In April, while many people were celebrating the arrival of spring, the International Consortium of Investigative Journalists disclosed the existence of 11.5 million private documents it had obtained from Panamanian law firm Mossack Fonseca. In disclosing the Panama Papers, the consortium exposed to the public the secret world of financial dealings that the wealthy, the powerful, and the criminal underworld use to hide money from, and evade taxes owed to, governments worldwide.
The public was justifiably outraged. The leak caused ordinary people around the world to protest a system that enabled and supported such financial secrecy. Those protests brought down at least one government, led to the resignation of other officials, and created a massive backlash against the secret financial dealings of politicians, business people, crime syndicates, and power brokers. The law firm at the center of the controversy, Mossack Fonseca, took a big hit, losing business and opening itself up to criminal and other investigations in a number of countries.

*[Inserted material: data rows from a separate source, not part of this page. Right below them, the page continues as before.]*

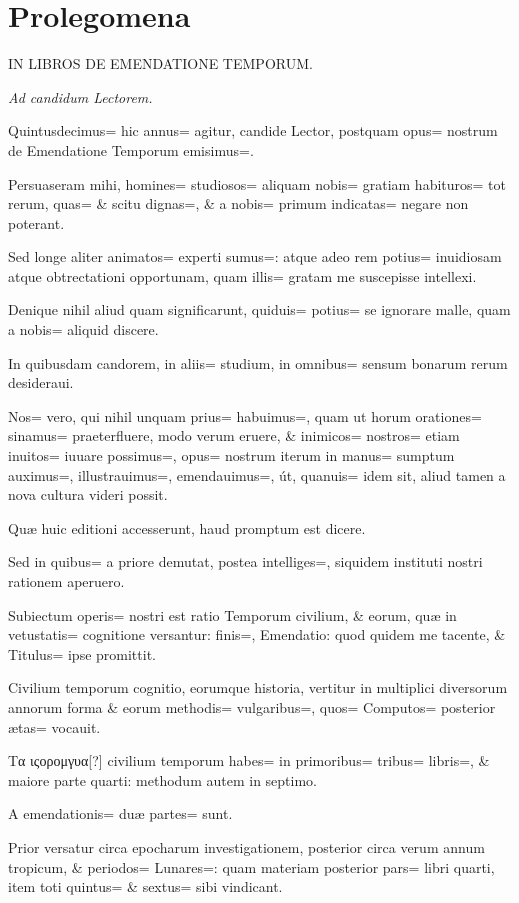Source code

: \chapter{Prolegomena}
\begin{center}
\textsc{IN LIBROS DE EMENDATIONE TEMPORUM.}

\em{Ad candidum Lectorem.}
\end{center}
\begin{parnumbers}
Quintusdecimus= hic annus= agitur, candide Lector, postquam opus= nostrum de Emendatione Temporum emisimus=. 

Persuaseram mihi, homines= studiosos= aliquam nobis= gratiam habituros= tot rerum, quas= \& scitu dignas=, \& a nobis= primum indicatas= negare non poterant.

Sed longe aliter animatos= experti sumus=: atque adeo rem potius= inuidiosam atque obtrectationi opportunam, quam illis= gratam me suscepisse intellexi.

Denique nihil aliud quam significarunt, quiduis= potius= se ignorare malle, quam a nobis= aliquid discere.

In quibusdam candorem, in aliis= studium, in omnibus= sensum bonarum rerum desideraui.

Nos= vero, qui nihil unquam prius= habuimus=, quam ut horum orationes= sinamus= praeterfluere, modo verum eruere, \& inimicos= nostros= etiam inuitos= iuuare possimus=, opus= nostrum iterum in manus= sumptum auximus=, illustrauimus=, emendauimus=, út, quanuis= idem sit, aliud tamen a nova cultura videri possit.

Quæ huic editioni accesserunt, haud promptum est dicere.

Sed in quibus= a priore demutat, postea intelliges=, siquidem instituti nostri rationem aperuero.

Subiectum operis= nostri est ratio Temporum civilium, \& eorum, quæ in vetustatis= cognitione versantur: finis=, Emendatio: quod quidem me tacente, \& Titulus= ipse promittit.

Civilium temporum cognitio, eorumque historia, vertitur in multiplici diversorum annorum forma \& eorum methodis= vulgaribus=, quos= Computos= posterior ætas= vocauit.

Τα ιςορομγυα[?] civilium temporum habes= in primoribus= tribus= libris=, \& maiore parte quarti: methodum autem in septimo.

A emendationis= duæ partes= sunt.

Prior versatur circa epocharum investigationem, posterior circa verum annum tropicum, \& periodos= Lunares=: quam materiam posterior pars= libri quarti, item toti quintus= \& sextus= sibi vindicant.


\end{parnumbers}
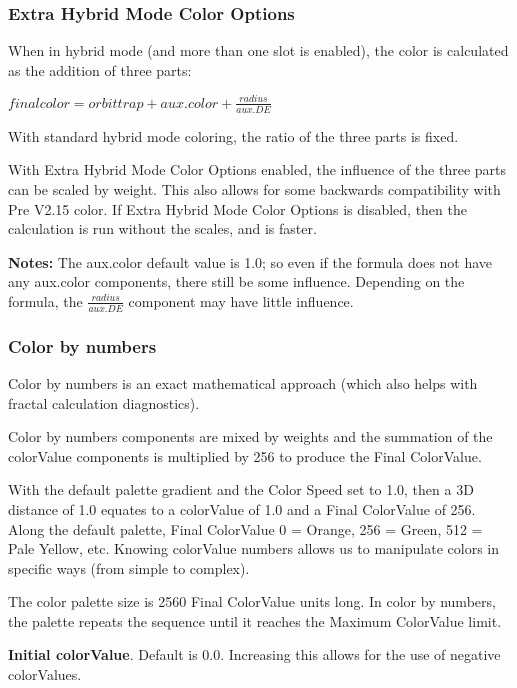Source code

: \subsubsection{Extra Hybrid Mode Color Options}\label{materials-extra-hybrid-mode-color-options}

When in hybrid mode (and more than one slot is enabled), the color is calculated as the addition of three parts:

\(final color = orbit trap  +  aux.color  +  \frac{radius}{aux.DE}\)

With standard hybrid mode coloring, the ratio of the three parts is fixed.

With Extra Hybrid Mode Color Options enabled, the influence of the three parts can be scaled by weight. This also allows for some backwards compatibility with Pre V2.15 color. If Extra Hybrid Mode Color Options is disabled, then the calculation is run without the scales, and is faster.

\textbf{Notes: }The aux.color default value is 1.0; so even if the formula does not have any aux.color components, there still be some influence. Depending on the formula, the \(\frac{radius}{aux.DE}\) component may have little influence.

\subsubsection{Color by numbers}\label{materials-color-by-numbers}

Color by numbers is an exact mathematical approach (which also helps with fractal calculation diagnostics).

Color by numbers components are mixed by weights and the summation of the colorValue components is multiplied by 256 to produce the Final ColorValue.

With the default palette gradient and the Color Speed set to 1.0, then a 3D distance of 1.0 equates to a colorValue of 1.0 and a Final ColorValue of 256. Along the default palette, Final ColorValue 0 = Orange, 256 = Green, 512 = Pale Yellow, etc.
Knowing colorValue numbers allows us to manipulate colors in specific ways (from simple to complex).

The color palette size is 2560 Final ColorValue units long. In color by numbers, the palette repeats the sequence until it reaches the Maximum ColorValue limit.

\textbf{Initial colorValue}. Default is 0.0. Increasing this allows for the use of negative colorValues.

Most governments reacted swiftly and decisively to address growing public anger at the disclosures. Some placed Panama on a blacklist of financially opaque countries, subjecting it to additional scrutiny and removing some benefits. Others proposed to establish registries of beneficial owners for LLCs and partnerships, hoping to shed light on the secret dealings.
Seeing its role as one of the Western Hemisphere’s financial hubs jeopardized, Panama took several steps designed to assure a skeptical public that it could identify any potential abuses and address them accordingly. First, it agreed to adopt the OECD’s common reporting standard, a commitment it had made last year and then reneged on. Then it signed the multilateral convention on exchange of tax information, ensuring that tax administrations in other countries would have access to Panamanian tax records to administer their tax laws.

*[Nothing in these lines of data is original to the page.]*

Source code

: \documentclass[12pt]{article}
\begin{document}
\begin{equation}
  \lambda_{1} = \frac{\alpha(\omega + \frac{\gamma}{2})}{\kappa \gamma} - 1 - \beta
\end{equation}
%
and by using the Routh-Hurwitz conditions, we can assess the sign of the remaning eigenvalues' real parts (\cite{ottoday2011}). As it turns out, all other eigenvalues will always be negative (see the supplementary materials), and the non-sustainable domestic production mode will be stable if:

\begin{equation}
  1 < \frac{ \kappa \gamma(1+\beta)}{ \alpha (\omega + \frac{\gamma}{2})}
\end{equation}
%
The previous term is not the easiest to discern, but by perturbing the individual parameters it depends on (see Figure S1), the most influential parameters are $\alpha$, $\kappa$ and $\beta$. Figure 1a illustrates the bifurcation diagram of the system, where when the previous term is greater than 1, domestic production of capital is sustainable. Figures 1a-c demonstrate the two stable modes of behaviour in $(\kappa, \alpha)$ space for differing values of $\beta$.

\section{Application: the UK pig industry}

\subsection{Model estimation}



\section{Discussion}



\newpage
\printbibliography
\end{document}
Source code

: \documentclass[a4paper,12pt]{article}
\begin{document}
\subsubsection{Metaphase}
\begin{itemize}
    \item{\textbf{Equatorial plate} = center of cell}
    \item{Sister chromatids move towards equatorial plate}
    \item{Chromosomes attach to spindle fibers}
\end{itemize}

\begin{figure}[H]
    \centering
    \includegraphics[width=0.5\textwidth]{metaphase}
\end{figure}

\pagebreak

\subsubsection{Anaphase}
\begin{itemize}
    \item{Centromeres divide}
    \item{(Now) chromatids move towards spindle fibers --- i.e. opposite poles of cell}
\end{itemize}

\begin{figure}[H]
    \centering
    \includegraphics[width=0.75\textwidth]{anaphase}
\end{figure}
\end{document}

In perhaps the country’s most trumpeted confidence-building measure, Panamanian President Juan Carlos Varela announced the creation of a seven-member independent commission to review the country’s financial and legal practices and issue a report of its findings. Claiming that Panama was committed to “transparency and international co-operation,” Varela appointed Nobel-Prize-winning economist Joseph Stiglitz and Swiss secrecy expert Mark Pieth to the commission.
At the commission’s first meeting in early June, Stiglitz, Pieth, and their five colleagues asked the Panamanian government to make just one commitment: make the independent commission’s final report public. Panama recently said no. Decrying Panama’s failure to commit to transparency, Stieglitz and Pieth resigned in response. Who can blame them?
Spring has since turned to summer. And as they usually do, many in the Northern Hemisphere have gone on holiday. Unfortunately, Panama’s claim to support greater financial transparency seems to have taken a holiday as well. It is long past time for Panama to acknowledge that transparency is always in season, and clean up its act.